### TASK TO CARRY OUT
The expected response is a copy of every line in the entries below that includes the word "ancora".

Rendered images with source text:
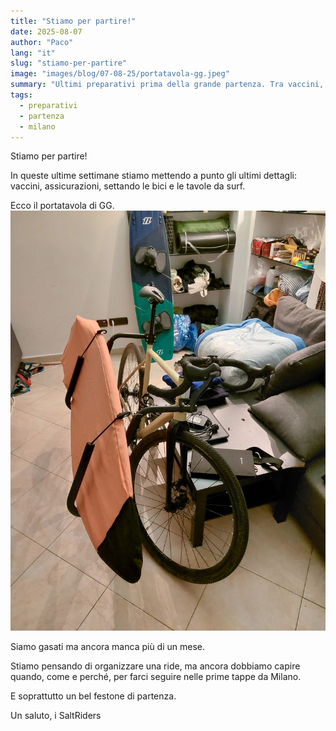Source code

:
 ```yaml
---
title: "Stiamo per partire!"
date: 2025-08-07
author: "Paco"
lang: "it"
slug: "stiamo-per-partire"
image: "images/blog/07-08-25/portatavola-gg.jpeg"
summary: "Ultimi preparativi prima della grande partenza. Tra vaccini, bici, tavole da surf e l'idea di una festa, vi aggiorniamo su come procedono le cose."
tags:
  - preparativi
  - partenza
  - milano
---
```


Stiamo per partire!

In queste ultime settimane stiamo mettendo a punto gli ultimi dettagli: vaccini, assicurazioni, settando le bici e le tavole da surf.

Ecco il portatavola di GG.
![Il portatavola custom di GG](images/blog/07-08-25/portatavola-gg.jpeg)

Siamo gasati ma ancora manca più di un mese.

Stiamo pensando di organizzare una ride, ma ancora dobbiamo capire quando, come e perché, per farci seguire nelle prime tappe da Milano.

E soprattutto un bel festone di partenza.

Un saluto,
i SaltRiders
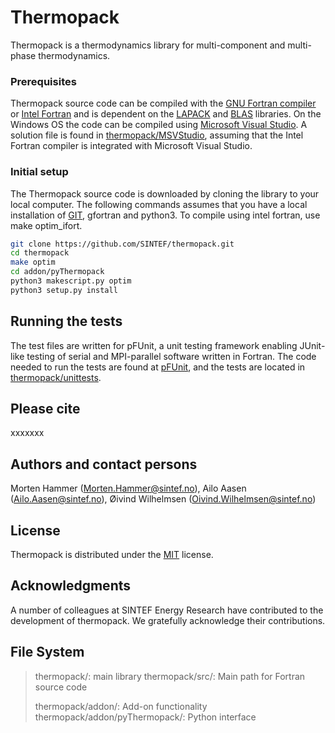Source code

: # Thermopack
Thermopack is a thermodynamics library for multi-component and multi-phase thermodynamics.

### Prerequisites
Thermopack source code can be compiled with the [GNU Fortran compiler](https://gcc.gnu.org/wiki/GFortran) or [Intel Fortran](https://software.intel.com/content/www/us/en/develop/tools/compilers/fortran-compilers.html) and is dependent on the [LAPACK](http://www.netlib.org/lapack/) and [BLAS](http://www.netlib.org/blas/) libraries. On the Windows OS the code can be compiled using [Microsoft Visual Studio](https://visualstudio.microsoft.com/vs/). A solution file is found in [thermopack/MSVStudio](https://github.com/SINTEF/thermopack/MSVStudio), assuming that the Intel Fortran compiler is integrated with Microsoft Visual Studio.

### Initial setup
The Thermopack source code is downloaded by cloning the library to your local computer. The following commands assumes that you have a local installation of [GIT](https://git-scm.com/), gfortran and python3. To compile using intel fortran, use make optim_ifort.

```bash
git clone https://github.com/SINTEF/thermopack.git
cd thermopack
make optim
cd addon/pyThermopack
python3 makescript.py optim
python3 setup.py install
```

## Running the tests
The test files are written for pFUnit, a unit testing framework enabling JUnit-like testing of serial and MPI-parallel software written in Fortran. The code needed to run the tests are found at [pFUnit](https://github.com/Goddard-Fortran-Ecosystem/pFUnit), and the tests are located in [thermopack/unittests](https://github.com/SINTEF/unittest).

## Please cite
xxxxxxx


## Authors and contact persons
Morten Hammer (Morten.Hammer@sintef.no), Ailo Aasen (Ailo.Aasen@sintef.no), Øivind Wilhelmsen (Oivind.Wilhelmsen@sintef.no)

## License
Thermopack is distributed under the [MIT](https://github.com/SINTEF/LICENSE) license.

## Acknowledgments
A number of colleagues at SINTEF Energy Research have contributed to the development of thermopack. We gratefully acknowledge their contributions.


## File System
>thermopack/: main library
>thermopack/src/: Main path for Fortran source code
>
>thermopack/addon/: Add-on functionality
>thermopack/addon/pyThermopack/: Python interface
>

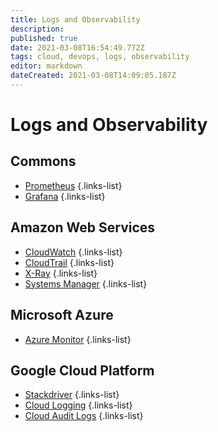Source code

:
```yaml
---
title: Logs and Observability
description: 
published: true
date: 2021-03-08T16:54:49.772Z
tags: cloud, devops, logs, observability
editor: markdown
dateCreated: 2021-03-08T14:09:05.187Z
---
```


# Logs and Observability

## Commons
- [Prometheus](/training/cloud_and_devops/tbd)
{.links-list}
- [Grafana](/training/cloud_and_devops/tbd)
{.links-list}

## Amazon Web Services
- [CloudWatch](/training/aws/cloudwatch)
{.links-list}
- [CloudTrail](/training/aws/cloudtrail)
{.links-list}
- [X-Ray](/training/aws/xray)
{.links-list}
- [Systems Manager](/training/aws/systems_manager)
{.links-list}

## Microsoft Azure
- [Azure Monitor](/training/azure/azure_monitor)
{.links-list}

## Google Cloud Platform
- [Stackdriver](/training/gcp/stackdriver)
{.links-list}
- [Cloud Logging](/training/gcp/cloud_logging)
{.links-list}
- [Cloud Audit Logs](/training/gcp/cloud_audit_logs)
{.links-list}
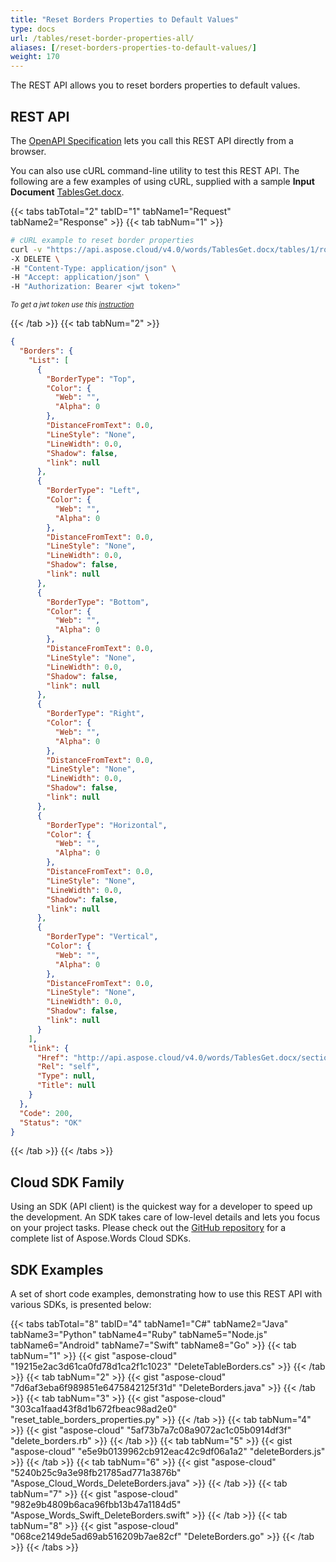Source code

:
 ```yaml
---
title: "Reset Borders Properties to Default Values"
type: docs
url: /tables/reset-border-properties-all/
aliases: [/reset-borders-properties-to-default-values/]
weight: 170
---
```


The REST API allows you to reset borders properties to default values.

## REST API

The [OpenAPI Specification](https://apireference.aspose.cloud/words/#/Borders/DeleteBorders) lets you call this REST API directly from a browser.

You can also use cURL command-line utility to test this REST API. The following are a few examples of using cURL, supplied with a sample **Input Document** [TablesGet.docx](/words/tables/TablesGet.docx).

{{< tabs tabTotal="2" tabID="1" tabName1="Request" tabName2="Response" >}}
{{< tab tabNum="1" >}}

```bash
# cURL example to reset border properties
curl -v "https://api.aspose.cloud/v4.0/words/TablesGet.docx/tables/1/rows/0/borders" \
-X DELETE \
-H "Content-Type: application/json" \
-H "Accept: application/json" \
-H "Authorization: Bearer <jwt token>"
```

<p style="margin:0;font-size:80%;font-style:italic">To get a jwt token use this <a href="/words/getting-started/available-sdks/#curl">instruction</a></p>

{{< /tab >}}
{{< tab tabNum="2" >}}

```json
{
  "Borders": {
    "List": [
      {
        "BorderType": "Top",
        "Color": {
          "Web": "",
          "Alpha": 0
        },
        "DistanceFromText": 0.0,
        "LineStyle": "None",
        "LineWidth": 0.0,
        "Shadow": false,
        "link": null
      },
      {
        "BorderType": "Left",
        "Color": {
          "Web": "",
          "Alpha": 0
        },
        "DistanceFromText": 0.0,
        "LineStyle": "None",
        "LineWidth": 0.0,
        "Shadow": false,
        "link": null
      },
      {
        "BorderType": "Bottom",
        "Color": {
          "Web": "",
          "Alpha": 0
        },
        "DistanceFromText": 0.0,
        "LineStyle": "None",
        "LineWidth": 0.0,
        "Shadow": false,
        "link": null
      },
      {
        "BorderType": "Right",
        "Color": {
          "Web": "",
          "Alpha": 0
        },
        "DistanceFromText": 0.0,
        "LineStyle": "None",
        "LineWidth": 0.0,
        "Shadow": false,
        "link": null
      },
      {
        "BorderType": "Horizontal",
        "Color": {
          "Web": "",
          "Alpha": 0
        },
        "DistanceFromText": 0.0,
        "LineStyle": "None",
        "LineWidth": 0.0,
        "Shadow": false,
        "link": null
      },
      {
        "BorderType": "Vertical",
        "Color": {
          "Web": "",
          "Alpha": 0
        },
        "DistanceFromText": 0.0,
        "LineStyle": "None",
        "LineWidth": 0.0,
        "Shadow": false,
        "link": null
      }
    ],
    "link": {
      "Href": "http://api.aspose.cloud/v4.0/words/TablesGet.docx/sections/0/tables/1/rows/0/borders",
      "Rel": "self",
      "Type": null,
      "Title": null
    }
  },
  "Code": 200,
  "Status": "OK"
}
```

{{< /tab >}}
{{< /tabs >}}

## Cloud SDK Family

Using an SDK (API client) is the quickest way for a developer to speed up the development. An SDK takes care of low-level details and lets you focus on your project tasks. Please check out the [GitHub repository](https://github.com/aspose-words-cloud) for a complete list of Aspose.Words Cloud SDKs.

## SDK Examples

A set of short code examples, demonstrating how to use this REST API with various SDKs, is presented below:

{{< tabs tabTotal="8" tabID="4" tabName1="C#" tabName2="Java" tabName3="Python" tabName4="Ruby" tabName5="Node.js" tabName6="Android" tabName7="Swift" tabName8="Go" >}}
{{< tab tabNum="1" >}}
{{< gist "aspose-cloud" "19215e2ac3d61ca0fd78d1ca2f1c1023" "DeleteTableBorders.cs" >}}
{{< /tab >}}
{{< tab tabNum="2" >}}
{{< gist "aspose-cloud" "7d6af3eba6f989851e6475842125f31d" "DeleteBorders.java" >}}
{{< /tab >}}
{{< tab tabNum="3" >}}
{{< gist "aspose-cloud" "303ca1faad43f8d1b672fbeac98ad2e0" "reset_table_borders_properties.py" >}}
{{< /tab >}}
{{< tab tabNum="4" >}}
{{< gist "aspose-cloud" "5af73b7a7c08a9072ac1c05b0914df3f" "delete_borders.rb" >}}
{{< /tab >}}
{{< tab tabNum="5" >}}
{{< gist "aspose-cloud" "e5e9b0139962cb912eac42c9df06a1a2" "deleteBorders.js" >}}
{{< /tab >}}
{{< tab tabNum="6" >}}
{{< gist "aspose-cloud" "5240b25c9a3e98fb21785ad771a3876b" "Aspose_Cloud_Words_DeleteBorders.java" >}}
{{< /tab >}}
{{< tab tabNum="7" >}}
{{< gist "aspose-cloud" "982e9b4809b6aca96fbb13b47a1184d5" "Aspose_Words_Swift_DeleteBorders.swift" >}}
{{< /tab >}}
{{< tab tabNum="8" >}}
{{< gist "aspose-cloud" "068ce2149de5ad69ab516209b7ae82cf" "DeleteBorders.go" >}}
{{< /tab >}}
{{< /tabs >}}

### TASK RESPONSE
Siamo gasati ma ancora manca più di un mese.
Stiamo pensando di organizzare una ride, ma ancora dobbiamo capire quando, come e perché, per farci seguire nelle prime tappe da Milano.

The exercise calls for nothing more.